An exact copy is needed of the lines in the entries below from the line with "Crush the biscuits" up to and including the line with "- Jupyter Notebook: https://jupyter.org/", and of nothing else. Leave the pictures out.

(Stored data)
┄┄┄┄┄┄

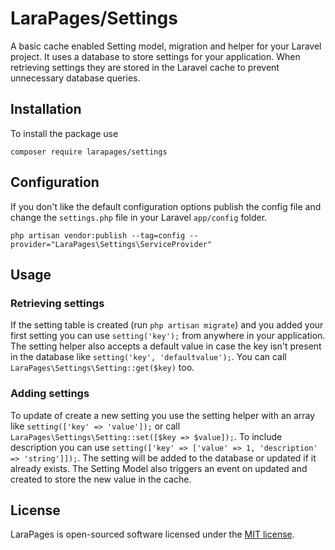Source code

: # LaraPages/Settings
A basic cache enabled Setting model, migration and helper for your Laravel project.
It uses a database to store settings for your application. When retrieving settings they are stored in the Laravel cache to prevent unnecessary database queries.

## Installation
To install the package use

`composer require larapages/settings`

## Configuration
If you don't like the default configuration options publish the config file and change the `settings.php` file in your Laravel `app/config` folder.

`php artisan vendor:publish --tag=config --provider="LaraPages\Settings\ServiceProvider"` 

## Usage

### Retrieving settings
If the setting table is created (run `php artisan migrate`) and you added your first setting you can use `setting('key');` from anywhere in your application. The setting helper also accepts a default value in case the key isn't present in the database like `setting('key', 'defaultvalue');`. You can call `LaraPages\Settings\Setting::get($key)` too.

### Adding settings
To update of create a new setting you use the setting helper with an array like `setting(['key' => 'value']);` or call `LaraPages\Settings\Setting::set([$key => $value]);`. To include description you can use `setting(['key' => ['value' => 1, 'description' => 'string']]);`.
The setting will be added to the database or updated if it already exists. The Setting Model also triggers an event on updated and created to store the new value in the cache.

## License
LaraPages is open-sourced software licensed under the [MIT license](https://opensource.org/licenses/MIT).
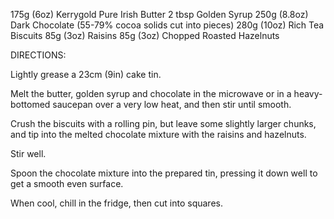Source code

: 175g (6oz) Kerrygold Pure Irish Butter
2 tbsp Golden Syrup
250g (8.8oz) Dark Chocolate (55-79% cocoa solids cut into pieces)
280g (10oz) Rich Tea Biscuits
85g (3oz) Raisins
85g (3oz) Chopped Roasted Hazelnuts


DIRECTIONS:

Lightly grease a 23cm (9in) cake tin.

Melt the butter, golden syrup and chocolate in the microwave or in a heavy-bottomed saucepan over a very low heat, and then stir until smooth.

Crush the biscuits with a rolling pin, but leave some slightly larger chunks, and tip into the melted chocolate mixture with the raisins and hazelnuts.

Stir well.

Spoon the chocolate mixture into the prepared tin, pressing it down well to get a smooth even surface.

When cool, chill in the fridge, then cut into squares.
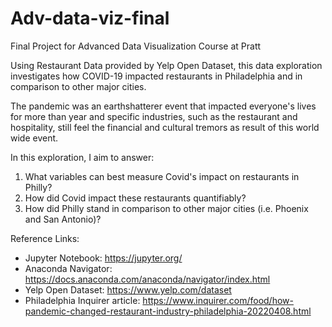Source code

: # Adv-data-viz-final
Final Project for Advanced Data Visualization Course at Pratt

Using Restaurant Data provided by Yelp Open Dataset, this data exploration investigates how COVID-19 impacted restaurants in Philadelphia and in comparison to other major cities.

The pandemic was an earthshatterer event that impacted everyone's lives for more than year and specific industries, such as the restaurant and hospitality, still feel the financial and cultural tremors as result of this world wide event.

In this exploration, I aim to answer:
  1. What variables can best measure Covid's impact on restaurants in Philly?
  2. How did Covid impact these restaurants quantifiably?
  3. How did Philly stand in comparison to other major cities (i.e. Phoenix and San Antonio)?

Reference Links:
- Jupyter Notebook: https://jupyter.org/
- Anaconda Navigator: https://docs.anaconda.com/anaconda/navigator/index.html
- Yelp Open Dataset: https://www.yelp.com/dataset
- Philadelphia Inquirer article: https://www.inquirer.com/food/how-pandemic-changed-restaurant-industry-philadelphia-20220408.html
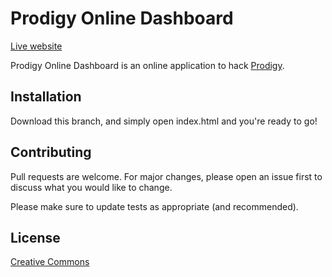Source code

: 
# Prodigy Online Dashboard
[Live website](https://prodigy-dashboard.hostedposted.com/)

Prodigy Online Dashboard is an online application to hack [Prodigy](https://prodigygame.com).

## Installation

Download this branch, and simply open index.html and you're ready to go!
## Contributing
Pull requests are welcome. For major changes, please open an issue first to discuss what you would like to change.

Please make sure to update tests as appropriate (and recommended).

## License
[Creative Commons](https://github.com/hostedposted/Prodigy/blob/dashboard/LICENSE)
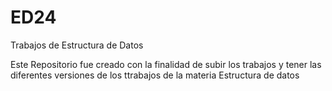 # ED24
Trabajos de Estructura de Datos

Este Repositorio fue creado con la finalidad de subir los trabajos y tener las diferentes versiones de los ttrabajos de la materia
Estructura de datos
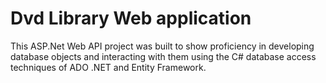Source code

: # Dvd Library Web application

This ASP.Net Web API project was built to show proficiency in developing database objects and interacting with them using the C# database access techniques of ADO .NET and Entity Framework.
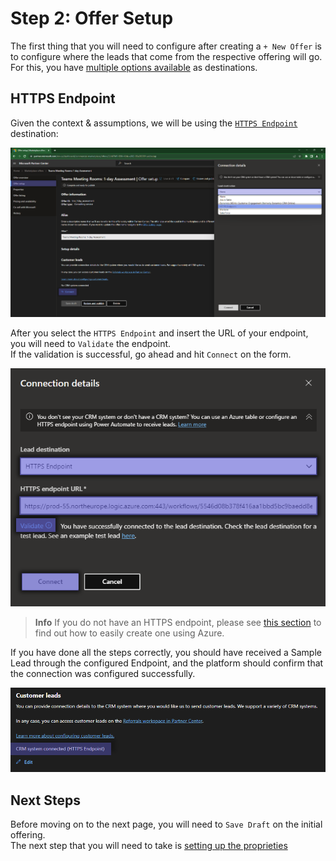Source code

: # Step 2: Offer Setup

The first thing that you will need to configure after creating a `+ New Offer` is to configure where the leads that come from the respective offering will go. For this, you have [multiple options available](https://learn.microsoft.com/en-us/partner-center/marketplace/create-consulting-service-offer#configure-lead-management) as destinations.

## HTTPS Endpoint

Given the context & assumptions, we will be using the [`HTTPS Endpoint`](https://learn.microsoft.com/en-us/partner-center/marketplace/partner-center-portal/commercial-marketplace-lead-management-instructions-https) destination:

![Select CRM destination](./../../../images/publishing/step2_crm.png "")

After you select the `HTTPS Endpoint` and insert the URL of your endpoint, you will need to `Validate` the endpoint.  
If the validation is successful, go ahead and hit `Connect` on the form.

![Webhook Configuration](./../../../images/publishing/step3_crm.png "")

> **Info**
> If you do not have an HTTPS endpoint, please see [this section](./../../webhooks/azure_webook.md) to find out how to easily create one using Azure.

If you have done all the steps correctly, you should have received a Sample Lead through the configured Endpoint, and the platform should confirm that the connection was configured successfully.

![Webook Configured successfully](./../../../images/publishing/step3_crm_validate.png "")

## Next Steps

Before moving on to the next page, you will need to `Save Draft` on the initial offering.  
The next step that you will need to take is [setting up the proprieties](proprieties.md)
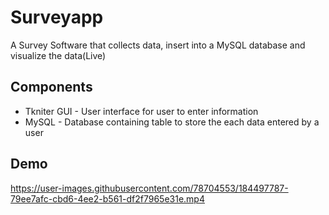 # Surveyapp
A Survey Software that collects data, insert into a MySQL database and visualize the data(Live)

## Components
* Tkniter GUI - User interface for user to enter information
* MySQL - Database containing table to store the each data entered by a user 

## Demo
 https://user-images.githubusercontent.com/78704553/184497787-79ee7afc-cbd6-4ee2-b561-df2f7965e31e.mp4

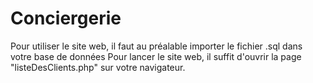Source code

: # Conciergerie

Pour utiliser le site web, il faut au préalable importer le fichier .sql dans votre base de données
Pour lancer le site web, il suffit d'ouvrir la page "listeDesClients.php" sur votre navigateur.
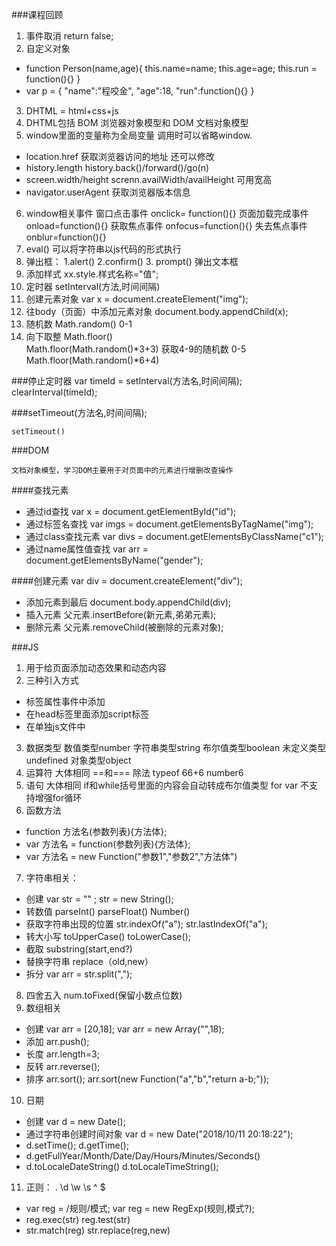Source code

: ###课程回顾
1. 事件取消  return false;
2. 自定义对象 
- function Person(name,age){
	this.name=name;
	this.age=age;
	this.run = function(){}
}
- var p = {
		"name":"程咬金",
		"age":18,
		"run":function(){}
}
3. DHTML = html+css+js
4. DHTML包括 BOM 浏览器对象模型和 DOM 文档对象模型
5. window里面的变量称为全局变量 调用时可以省略window.
- location.href 获取浏览器访问的地址  还可以修改
- history.length   history.back()/forward()/go(n)
- screen.width/height   screnn.availWidth/availHeight 可用宽高 
- navigator.userAgent  获取浏览器版本信息 
6. window相关事件   窗口点击事件  onclick= function(){}   页面加载完成事件 onload=function(){}   获取焦点事件 onfocus=function(){}  失去焦点事件 onblur=function(){}
7. eval() 可以将字符串以js代码的形式执行 
8. 弹出框： 1.alert()   2.confirm()  3. prompt() 弹出文本框
9. 添加样式  xx.style.样式名称="值";
10. 定时器  setInterval(方法,时间间隔)
11. 创建元素对象  var x = document.createElement("img");
12. 往body（页面）中添加元素对象  document.body.appendChild(x);
13. 随机数  Math.random()  0-1
14. 向下取整 Math.floor()   
	    Math.floor(Math.random()*3+3) 
	获取4-9的随机数  0-5   Math.floor(Math.random()*6+4)


###停止定时器
	var timeId = setInterval(方法名,时间间隔);
	clearInterval(timeId);

###setTimeout(方法名,时间间隔);

	setTimeout() 


###DOM 

	文档对象模型，学习DOM主要用于对页面中的元素进行增删改查操作
####查找元素
- 通过id查找
	var x = document.getElementById("id");
- 通过标签名查找
	var imgs = document.getElementsByTagName("img");
- 通过class查找元素
	var divs = document.getElementsByClassName("c1");
- 通过name属性值查找
	var arr = document.getElementsByName("gender");

####创建元素
	var div = document.createElement("div");
- 添加元素到最后 document.body.appendChild(div);
- 插入元素 父元素.insertBefore(新元素,弟弟元素);
- 删除元素  父元素.removeChild(被删除的元素对象);


###JS
1. 用于给页面添加动态效果和动态内容
2. 三种引入方式
- 标签属性事件中添加
- 在head标签里面添加script标签
- 在单独js文件中
3. 数据类型  数值类型number 字符串类型string  布尔值类型boolean 未定义类型undefined 对象类型object
4. 运算符  大体相同  ==和===   除法    typeof 66+6  number6
5. 语句 大体相同 if和while括号里面的内容会自动转成布尔值类型  for var
不支持增强for循环
6. 函数方法  
- function 方法名(参数列表){方法体};
- var 方法名 = function(参数列表){方法体};
- var 方法名 = new Function("参数1","参数2","方法体")
7. 字符串相关：
- 创建  var str = "" ;  str = new String();
- 转数值  parseInt()  parseFloat()  Number()
- 获取字符串出现的位置 str.indexOf("a");  str.lastIndexOf("a");
- 转大小写  toUpperCase()  toLowerCase();
- 截取  substring(start,end?)
- 替换字符串 replace（old,new）
- 拆分  var arr = str.split(",");
8. 四舍五入 num.toFixed(保留小数点位数)
9. 数组相关
-  创建 var arr = [20,18];  var arr = new Array("",18);
-  添加  arr.push();
-  长度  arr.length=3; 
-  反转  arr.reverse();
-  排序  arr.sort();     arr.sort(new Function("a","b","return a-b;"));
10. 日期
- 创建 var d = new Date();
- 通过字符串创建时间对象  var d = new Date("2018/10/11 20:18:22");
- d.setTime();  d.getTime();
- d.getFullYear/Month/Date/Day/Hours/Minutes/Seconds()
- d.toLocaleDateString()  d.toLocaleTimeString();
11. 正则：  .  \d  \w  \s  ^ $
- var reg = /规则/模式;   var reg = new RegExp(规则,模式?);
- reg.exec(str)     reg.test(str)   
- str.match(reg)     str.replace(reg,new)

┄┄┄┄┄┄

(ANSWER FOR THIS EXERCISE)
Crush the biscuits with a rolling pin, but leave some slightly larger chunks, and tip into the melted chocolate mixture with the raisins and hazelnuts.

Stir well.

Spoon the chocolate mixture into the prepared tin, pressing it down well to get a smooth even surface.

When cool, chill in the fridge, then cut into squares.
Source code

: # Adv-data-viz-final
Final Project for Advanced Data Visualization Course at Pratt

Using Restaurant Data provided by Yelp Open Dataset, this data exploration investigates how COVID-19 impacted restaurants in Philadelphia and in comparison to other major cities.

The pandemic was an earthshatterer event that impacted everyone's lives for more than year and specific industries, such as the restaurant and hospitality, still feel the financial and cultural tremors as result of this world wide event.

In this exploration, I aim to answer:
  1. What variables can best measure Covid's impact on restaurants in Philly?
  2. How did Covid impact these restaurants quantifiably?
  3. How did Philly stand in comparison to other major cities (i.e. Phoenix and San Antonio)?

Reference Links:
- Jupyter Notebook: https://jupyter.org/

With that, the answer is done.